(What you are asked to do)
Scan the data for "Average" and copy the lines it appears in.

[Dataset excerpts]
* * *

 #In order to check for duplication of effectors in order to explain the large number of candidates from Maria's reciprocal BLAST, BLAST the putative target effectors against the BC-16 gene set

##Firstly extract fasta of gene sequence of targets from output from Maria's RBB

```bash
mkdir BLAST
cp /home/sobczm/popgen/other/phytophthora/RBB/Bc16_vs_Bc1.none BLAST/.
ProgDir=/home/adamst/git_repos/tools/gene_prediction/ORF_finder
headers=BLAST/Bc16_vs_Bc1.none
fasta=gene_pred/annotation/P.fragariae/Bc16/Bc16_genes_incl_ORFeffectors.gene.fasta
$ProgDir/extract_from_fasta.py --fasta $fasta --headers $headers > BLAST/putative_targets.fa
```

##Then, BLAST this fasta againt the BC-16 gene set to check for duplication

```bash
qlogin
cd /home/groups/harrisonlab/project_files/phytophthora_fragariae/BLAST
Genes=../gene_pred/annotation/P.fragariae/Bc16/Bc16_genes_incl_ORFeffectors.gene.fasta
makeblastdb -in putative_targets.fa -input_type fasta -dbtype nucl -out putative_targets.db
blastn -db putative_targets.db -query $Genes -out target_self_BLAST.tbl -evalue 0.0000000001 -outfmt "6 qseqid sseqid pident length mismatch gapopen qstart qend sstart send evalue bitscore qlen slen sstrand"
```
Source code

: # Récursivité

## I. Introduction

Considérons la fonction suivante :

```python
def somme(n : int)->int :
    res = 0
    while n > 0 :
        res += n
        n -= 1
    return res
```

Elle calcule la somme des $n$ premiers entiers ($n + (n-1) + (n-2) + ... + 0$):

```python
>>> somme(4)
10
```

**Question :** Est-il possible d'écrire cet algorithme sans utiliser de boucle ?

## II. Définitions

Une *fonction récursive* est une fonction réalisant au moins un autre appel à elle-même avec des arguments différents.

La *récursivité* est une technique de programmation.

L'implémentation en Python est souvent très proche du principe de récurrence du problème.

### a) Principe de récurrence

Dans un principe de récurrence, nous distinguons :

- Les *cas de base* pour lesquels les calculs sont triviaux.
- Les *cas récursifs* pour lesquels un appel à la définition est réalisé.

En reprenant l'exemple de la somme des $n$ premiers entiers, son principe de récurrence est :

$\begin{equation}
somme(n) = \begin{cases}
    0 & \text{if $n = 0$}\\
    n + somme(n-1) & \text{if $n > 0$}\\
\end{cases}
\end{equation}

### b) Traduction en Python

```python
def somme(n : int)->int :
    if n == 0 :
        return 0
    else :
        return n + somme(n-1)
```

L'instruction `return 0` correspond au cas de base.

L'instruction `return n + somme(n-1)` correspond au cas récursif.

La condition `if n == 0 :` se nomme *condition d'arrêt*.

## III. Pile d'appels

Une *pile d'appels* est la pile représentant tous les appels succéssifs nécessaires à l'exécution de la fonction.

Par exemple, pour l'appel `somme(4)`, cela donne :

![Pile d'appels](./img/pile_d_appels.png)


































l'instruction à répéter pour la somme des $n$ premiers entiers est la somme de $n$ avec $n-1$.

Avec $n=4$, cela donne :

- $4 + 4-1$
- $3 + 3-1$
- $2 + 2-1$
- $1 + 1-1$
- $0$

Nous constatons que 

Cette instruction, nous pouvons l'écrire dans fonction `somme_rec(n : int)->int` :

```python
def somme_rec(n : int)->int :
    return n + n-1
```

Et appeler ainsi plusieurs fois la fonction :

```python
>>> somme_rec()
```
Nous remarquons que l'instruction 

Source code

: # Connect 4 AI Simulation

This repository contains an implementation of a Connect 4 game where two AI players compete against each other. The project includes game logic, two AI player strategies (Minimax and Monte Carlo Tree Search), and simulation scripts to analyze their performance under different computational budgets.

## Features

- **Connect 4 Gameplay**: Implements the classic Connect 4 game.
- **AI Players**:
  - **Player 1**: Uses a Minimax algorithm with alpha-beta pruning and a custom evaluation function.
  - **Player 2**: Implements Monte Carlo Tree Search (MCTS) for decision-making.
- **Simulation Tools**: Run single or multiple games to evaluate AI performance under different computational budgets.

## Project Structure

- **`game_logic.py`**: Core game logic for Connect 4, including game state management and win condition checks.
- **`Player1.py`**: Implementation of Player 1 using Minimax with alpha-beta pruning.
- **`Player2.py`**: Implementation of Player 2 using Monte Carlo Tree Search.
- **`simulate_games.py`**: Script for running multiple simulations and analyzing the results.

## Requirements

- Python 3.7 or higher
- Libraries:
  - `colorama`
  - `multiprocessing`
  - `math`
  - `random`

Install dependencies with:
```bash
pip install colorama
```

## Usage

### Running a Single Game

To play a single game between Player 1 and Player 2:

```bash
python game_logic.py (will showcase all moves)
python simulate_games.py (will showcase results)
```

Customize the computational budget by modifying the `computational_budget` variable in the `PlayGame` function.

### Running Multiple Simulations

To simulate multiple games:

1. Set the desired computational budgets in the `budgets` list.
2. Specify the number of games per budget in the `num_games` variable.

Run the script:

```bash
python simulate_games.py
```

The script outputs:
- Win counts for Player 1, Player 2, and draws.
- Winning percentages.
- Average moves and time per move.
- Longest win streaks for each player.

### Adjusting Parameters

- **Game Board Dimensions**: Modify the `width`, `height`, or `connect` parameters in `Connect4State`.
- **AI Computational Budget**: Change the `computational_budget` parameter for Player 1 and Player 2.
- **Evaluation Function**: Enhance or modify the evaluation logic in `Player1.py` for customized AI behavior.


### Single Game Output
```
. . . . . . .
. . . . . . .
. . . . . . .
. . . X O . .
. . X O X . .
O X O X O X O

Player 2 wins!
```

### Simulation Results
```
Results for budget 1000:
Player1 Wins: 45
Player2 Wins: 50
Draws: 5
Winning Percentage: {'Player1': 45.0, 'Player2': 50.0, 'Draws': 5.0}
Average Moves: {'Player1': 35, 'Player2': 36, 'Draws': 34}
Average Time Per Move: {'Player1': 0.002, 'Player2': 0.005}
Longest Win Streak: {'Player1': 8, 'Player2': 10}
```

* * *

(Answer to the problem)
- Average moves and time per move.
Average Moves: {'Player1': 35, 'Player2': 36, 'Draws': 34}
Average Time Per Move: {'Player1': 0.002, 'Player2': 0.005}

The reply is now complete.